GOAL OF THE EXERCISE:
The expected output is a verbatim reprint of the lines from the beginning of the data that follows through the line that contains "to Assembly translator".

(Saved data entries)
____

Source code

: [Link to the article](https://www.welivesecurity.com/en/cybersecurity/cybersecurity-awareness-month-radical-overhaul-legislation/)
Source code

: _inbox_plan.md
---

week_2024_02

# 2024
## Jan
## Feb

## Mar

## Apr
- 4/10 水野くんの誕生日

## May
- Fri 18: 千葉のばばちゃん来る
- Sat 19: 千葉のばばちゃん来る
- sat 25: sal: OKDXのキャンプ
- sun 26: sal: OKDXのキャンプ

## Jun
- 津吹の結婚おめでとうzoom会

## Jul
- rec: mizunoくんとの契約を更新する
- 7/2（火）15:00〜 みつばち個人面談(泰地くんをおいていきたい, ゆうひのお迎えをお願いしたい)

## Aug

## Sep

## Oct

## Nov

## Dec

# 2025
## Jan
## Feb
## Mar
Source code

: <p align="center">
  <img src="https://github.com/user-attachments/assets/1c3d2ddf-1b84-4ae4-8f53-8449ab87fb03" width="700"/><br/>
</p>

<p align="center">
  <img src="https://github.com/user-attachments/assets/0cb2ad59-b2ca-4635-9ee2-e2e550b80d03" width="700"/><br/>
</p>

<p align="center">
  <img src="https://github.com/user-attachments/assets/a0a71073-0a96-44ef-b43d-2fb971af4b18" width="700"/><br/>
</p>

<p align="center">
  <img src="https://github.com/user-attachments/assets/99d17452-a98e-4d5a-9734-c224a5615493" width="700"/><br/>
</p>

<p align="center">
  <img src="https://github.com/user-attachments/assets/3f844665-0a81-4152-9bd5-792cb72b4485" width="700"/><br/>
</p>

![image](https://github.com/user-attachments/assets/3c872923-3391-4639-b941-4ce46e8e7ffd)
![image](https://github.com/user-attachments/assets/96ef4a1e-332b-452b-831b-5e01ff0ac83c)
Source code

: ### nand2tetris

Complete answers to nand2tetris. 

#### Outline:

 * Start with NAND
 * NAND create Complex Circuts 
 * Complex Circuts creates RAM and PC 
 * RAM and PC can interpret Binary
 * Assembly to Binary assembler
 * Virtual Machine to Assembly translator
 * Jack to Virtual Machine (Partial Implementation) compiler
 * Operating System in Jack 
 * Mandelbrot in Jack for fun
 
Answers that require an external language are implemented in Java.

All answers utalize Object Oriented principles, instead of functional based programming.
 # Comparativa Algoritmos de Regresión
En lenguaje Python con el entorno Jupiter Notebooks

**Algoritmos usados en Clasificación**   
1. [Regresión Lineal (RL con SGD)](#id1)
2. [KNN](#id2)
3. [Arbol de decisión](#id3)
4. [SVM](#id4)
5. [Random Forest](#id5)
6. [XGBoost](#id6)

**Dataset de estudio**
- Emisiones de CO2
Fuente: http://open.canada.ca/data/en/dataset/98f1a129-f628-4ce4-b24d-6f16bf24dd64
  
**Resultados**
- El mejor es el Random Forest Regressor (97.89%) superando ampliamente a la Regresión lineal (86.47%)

____

TASK RESULT:
Source code

: [Link to the article](https://www.welivesecurity.com/en/cybersecurity/cybersecurity-awareness-month-radical-overhaul-legislation/)
Source code

: _inbox_plan.md
---

week_2024_02

# 2024
## Jan
## Feb

## Mar

## Apr
- 4/10 水野くんの誕生日

## May
- Fri 18: 千葉のばばちゃん来る
- Sat 19: 千葉のばばちゃん来る
- sat 25: sal: OKDXのキャンプ
- sun 26: sal: OKDXのキャンプ

## Jun
- 津吹の結婚おめでとうzoom会

## Jul
- rec: mizunoくんとの契約を更新する
- 7/2（火）15:00〜 みつばち個人面談(泰地くんをおいていきたい, ゆうひのお迎えをお願いしたい)

## Aug

## Sep

## Oct

## Nov

## Dec

# 2025
## Jan
## Feb
## Mar
Source code

: <p align="center">
  <img src="https://github.com/user-attachments/assets/1c3d2ddf-1b84-4ae4-8f53-8449ab87fb03" width="700"/><br/>
</p>

<p align="center">
  <img src="https://github.com/user-attachments/assets/0cb2ad59-b2ca-4635-9ee2-e2e550b80d03" width="700"/><br/>
</p>

<p align="center">
  <img src="https://github.com/user-attachments/assets/a0a71073-0a96-44ef-b43d-2fb971af4b18" width="700"/><br/>
</p>

<p align="center">
  <img src="https://github.com/user-attachments/assets/99d17452-a98e-4d5a-9734-c224a5615493" width="700"/><br/>
</p>

<p align="center">
  <img src="https://github.com/user-attachments/assets/3f844665-0a81-4152-9bd5-792cb72b4485" width="700"/><br/>
</p>

![image](https://github.com/user-attachments/assets/3c872923-3391-4639-b941-4ce46e8e7ffd)
![image](https://github.com/user-attachments/assets/96ef4a1e-332b-452b-831b-5e01ff0ac83c)
Source code

: ### nand2tetris

Complete answers to nand2tetris. 

#### Outline:

 * Start with NAND
 * NAND create Complex Circuts 
 * Complex Circuts creates RAM and PC 
 * RAM and PC can interpret Binary
 * Assembly to Binary assembler
 * Virtual Machine to Assembly translator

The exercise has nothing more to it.